Conference Report on H.R. 2810, National Defense Authorization Act for Fiscal Year 2018by Representative Joe Courtney
Posted on 2017-11-14
COURTNEY. Mr. Speaker, I rise in strong support of H.R. 2810, and
I want to begin by congratulating Chairman Thornberry and Ranking
Member Smith for their really skillful bipartisan guidance of this
The vote that took place last summer when the House passed it the first time through was the largest bipartisan vote, since 2008, for an NDAA, and that didn't happen by accident. It was because of their great work.
I also want to thank my colleague, Mr. Wittman, on the Seapower and Projection Forces Subcommittee. It is a very bipartisan effort, and the result, I think, really demonstrates that, when you do it that way, you get good results.
I also want to congratulate the staff, Dave Sienicki, Phil MacNaughton, and also Lieutenant Commander Dominic Kramer, a Navy fellow who is here today. Their support and work were invaluable in terms of getting the seapower portion of the bill to the really solid place that it is today.
Again, last year, 2016, the Navy came forward with a force structure assessment that said: Based on national security needs around the world, our fleet size needs to grow. When the President's budget came over last May, unfortunately, there were only eight new ships in that budget; but our committee, again, showing its independence as a coequal branch of government, produced a seapower mark that boosted that build rate to 15 and, again, has us now on a pathway to achieve the goal that the Navy identified last year.
In particular, in terms of the undersea fleet, our combatant commanders, whether it is an Asia-Pacific or a European command, have been loudly warning Congress that we should not allow the decline in the fleet size to occur.
This bill, again, authorizes $5.9 billion for the Virginia-class submarine program and provides multiyear procurement authority to enter into a contract for 13 Virginia-class, allowing for a build rate to move from two a year to three fast-attack submarines in 2020, 2022, and 2023.
The National Sea Based Deterrence Fund, which, again, our committee created in 2014, extends continuous production authorities which the Navy has told us will save $383 million in the Columbia-class program, which, again, is about smart procurement, which Mr.
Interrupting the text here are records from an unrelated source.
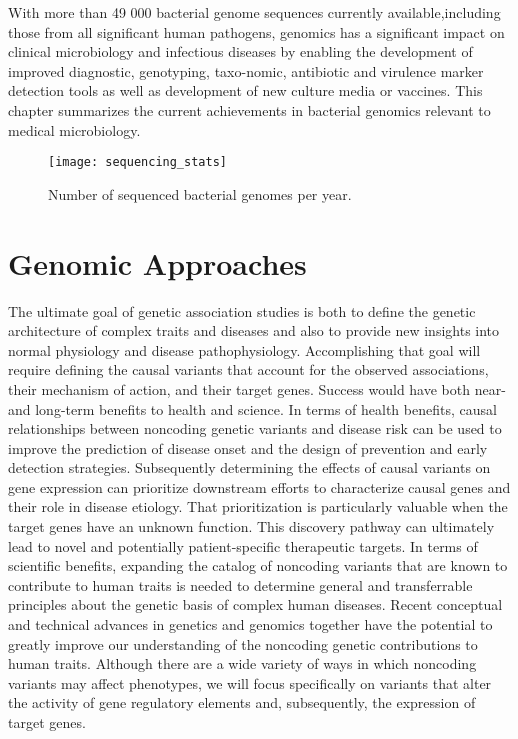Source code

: With more than 49 000 bacterial genome sequences currently available,including those from all significant human pathogens, genomics has a significant impact on clinical microbiology and infectious diseases by enabling the development of improved diagnostic, genotyping, taxo-nomic, antibiotic and virulence marker detection tools as well as development of new culture media or vaccines. This chapter summarizes the current achievements in bacterial genomics relevant to medical microbiology.

\begin{figure}
	\centering
	\texttt{[image: sequencing\_stats]}
	\caption{ Number of sequenced bacterial genomes per year.}
	\label{fig:sequencing_stats}
\end{figure} 

\section{Genomic Approaches}
The ultimate goal of genetic association studies is both to define the genetic architecture of complex traits and diseases and also to provide new insights into normal physiology and disease pathophysiology. Accomplishing that goal will require defining the causal variants that account for the observed associations, their mechanism of action, and their target genes. Success would have both near- and long-term benefits to health and science. In terms of health benefits, causal relationships between noncoding genetic variants and disease risk can be used to improve the prediction of disease onset and the design of prevention and early detection strategies. Subsequently determining the effects of causal variants on gene expression can prioritize downstream efforts to characterize causal genes and their role in disease etiology. That prioritization is particularly valuable when the target genes have an unknown function. This discovery pathway can ultimately lead to novel and potentially patient-specific therapeutic targets. In terms of scientific benefits, expanding the catalog of noncoding variants that are known to contribute to human traits is needed to determine general and transferrable principles about the genetic basis of complex human diseases. Recent conceptual and technical advances in genetics and genomics together have the potential to greatly improve our understanding of the noncoding genetic contributions to human traits. Although there are a wide variety of ways in which noncoding variants may affect phenotypes, we will focus specifically on variants that alter the activity of gene regulatory elements and, subsequently, the expression of target genes\cite{lowe2015genomic}.

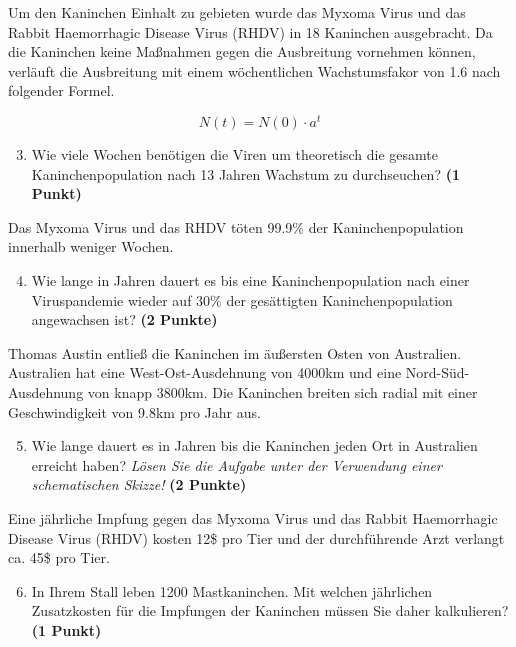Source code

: \documentclass[a4paper, 9pt]{scrartcl}\usepackage[]{graphicx}\usepackage[]{xcolor}
\begin{document}
Um den Kaninchen Einhalt zu gebieten wurde das Myxoma Virus und das Rabbit
Haemorrhagic Disease Virus (RHDV) in 18 Kaninchen
ausgebracht. Da die Kaninchen keine Ma{\ss}nahmen gegen die Ausbreitung
vornehmen k{\"o}nnen, verl{\"a}uft die Ausbreitung mit einem w{\"o}chentlichen
Wachstumsfakor von 1.6 nach folgender Formel.

\begin{equation*}
  N(t) = N(0) \cdot a^t
\end{equation*}

\begin{enumerate}
  \setcounter{enumi}{2}
\item Wie viele Wochen ben{\"o}tigen die Viren um theoretisch die gesamte
  Kaninchenpopulation nach 13 Jahren Wachstum zu
  durchseuchen? \textbf{(1 Punkt)}
\end{enumerate}

Das Myxoma Virus und das RHDV t{\"o}ten 99.9\% der
Kaninchenpopulation innerhalb weniger Wochen.

\begin{enumerate}
  \setcounter{enumi}{3}  
\item Wie lange in Jahren dauert es bis eine Kaninchenpopulation nach einer
  Viruspandemie wieder auf 30\% der ges{\"a}ttigten
  Kaninchenpopulation angewachsen ist?  \textbf{(2 Punkte)}
\end{enumerate}

Thomas Austin entlie{\ss} die Kaninchen im {\"a}u{\ss}ersten Osten von
Australien. Australien hat eine West-Ost-Ausdehnung von 4000km
und eine Nord-S{\"u}d-Ausdehnung von knapp 3800km. Die Kaninchen
breiten sich radial mit einer Geschwindigkeit von 9.8km pro
Jahr aus.

\begin{enumerate}
  \setcounter{enumi}{4}
\item Wie lange dauert es in Jahren bis die Kaninchen jeden Ort
  in Australien erreicht haben? \textit{L{\"o}sen Sie die Aufgabe unter der
    Verwendung einer schematischen Skizze!} \textbf{(2 Punkte)}
\end{enumerate}

Eine j{\"a}hrliche Impfung gegen das Myxoma Virus und das Rabbit Haemorrhagic
Disease Virus (RHDV) kosten 12\$ pro Tier und der
durchf{\"u}hrende Arzt verlangt ca. 45\$ pro Tier.

\begin{enumerate}
  \setcounter{enumi}{5}
\item In Ihrem Stall leben 1200 Mastkaninchen. Mit welchen
  j{\"a}hrlichen Zusatzkosten f{\"u}r die Impfungen der Kaninchen m{\"u}ssen Sie daher
  kalkulieren? \textbf{(1 Punkt)}
\end{enumerate}
 
\end{document}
Smith referred to at the beginning.
Again, there are other provisions in the bill that I would just note. There was no BRAC that is authorized in this bill. We also gave authority to the United States as part of the Ukraine Security Assistance Initiative to provide medical treatment to wounded Ukrainian soldiers, as well as training to Ukrainian healthcare specialists, which our allies desperately need. Again, it is a very, I think, smart move by the committee.
Mr. Speaker, as has been noted, this is the 57th year in a row that we have produced an NDAA. It is because we follow regular order. It is because we respect both sides of the aisle in terms of the contribution that they make.
We still have meat left on the bone to get the 2018 spending bill done, and hopefully the example that Mr. Thornberry and Mr. Smith set in terms of allowing the process to breathe is the way we are going to get to a successful result, just as we did with 2017.
Again, I want to congratulate the leadership of our committee, and I strongly urge all the Members on both sides of the aisle to support passage of this measure.